Publisher: Knopf; First Edition (June 5, 2018)

ISBN-10: 0525520376

ISBN-13: 978-0525520375

There There was a novel assigned to the members of a local book club I belong to. The book inspired a lot of discussion at our last meeting, and the responses ran the range. 

I was among the members who really liked the book, but I easily understood the reactions of others with less positive feedback. Some were confused by the structure of the book as Orange has 12 characters telling their stories interwoven together, introducing us to one of the urbanized Native Americans living in Oakland, then the next, and so on, then back around the circle again. Other readers didn't like the book as it is rather dark and depressing in many sections. I have one friend who gave up reading the novel for that reason.

Much of the club's discussion didn't focus on the book itself, but rather the situations of identity in the modern Native Americans. Many of the characters not only wrestled with both pride and deep regret about the distant past when their cultures were devastated; some of the characters know very little about their heritage but still have strong opinions about it; and others know little about their personal bloodlines including any knowledge of who their birth parents are. All these threads are pulled together at a pow-wow in Oakland where all the book's characters congregate for a variety of reasons and mixed motives. 

 
The cast includes Jacquie Red Feather, an alcoholic with a tortured past who meets her daughter Blue, for the first time. In turn, we meet the trio of Jacquie's  grandsons like Orvil who adds a touch of magic realism to the story by continually pulling spider legs out of a wound on his own leg. 
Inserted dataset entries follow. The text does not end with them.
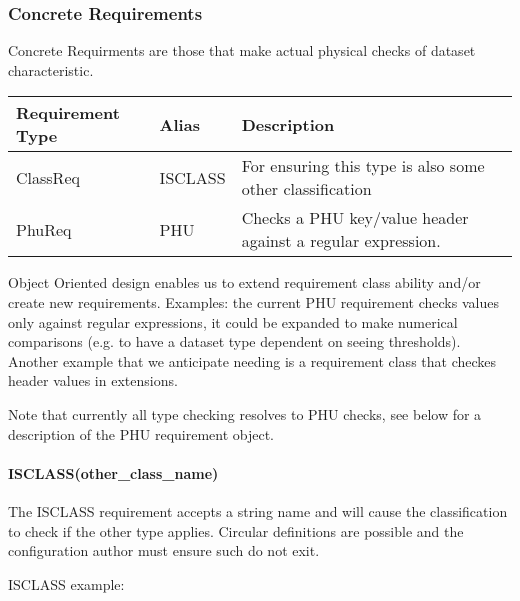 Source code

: \documentclass[letterpaper,10pt,english]{sphinxmanual}
\begin{document}
\subsubsection{Concrete Requirements}
\label{creatingAnAstroDataType:concrete-requirements}
Concrete Requirments are those that make actual physical checks of dataset characteristic.

\begin{tabulary}{\linewidth}{|L|L|L|}
\hline
\textbf{
Requirement Type
} & \textbf{
Alias
} & \textbf{
Description
}\\
\hline

ClassReq
 & 
ISCLASS
 & 
For ensuring this type is also some other
classification
\\

PhuReq
 & 
PHU
 & 
Checks a PHU key/value header against a regular
expression.
\\
\hline
\end{tabulary}


Object Oriented design enables us to extend requirement class ability and/or create new
requirements.  Examples: the current PHU requirement checks values only against
regular expressions, it could be expanded to make numerical comparisons (e.g. to
have a dataset type dependent on seeing thresholds). Another example that we
anticipate needing is a requirement class that checkes header values in extensions.

Note that currently all type checking resolves to PHU checks, see below for
a description of the PHU requirement object.


\paragraph{ISCLASS(other\_class\_name)}
\label{creatingAnAstroDataType:isclass-other-class-name}
The ISCLASS requirement accepts a string name and will cause the classification to check
if the other type applies.  Circular definitions are possible and the configuration author
must ensure such do not exit.

ISCLASS example:
\end{document}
We also meet Danny who creates plastic guns on a 3D printer, one of the characters who infuses modern technology into a realm where most everyone has mixed feelings about their Native American past. Some characters plan on robbing the pow wow and come armed with Danny's guns as plastic can slip past metal detectors.   But to describe the admittedly confusing pow wow falls into the realm of spoilers, so I won't say anything more about it.

Some readers in my book club didn't care for Orange's terse, spare writing style but I thought he was trying to allow many of his characters to speak in their own voices. yes, the book is dark and can be a downer, but that's offset, in my opinion, by the education we get into the circumstances of modern, urbanized Native Americans so far removed from their more agrarian forefathers and foremothers. Few of these stories are pretty; all of them seem all too real.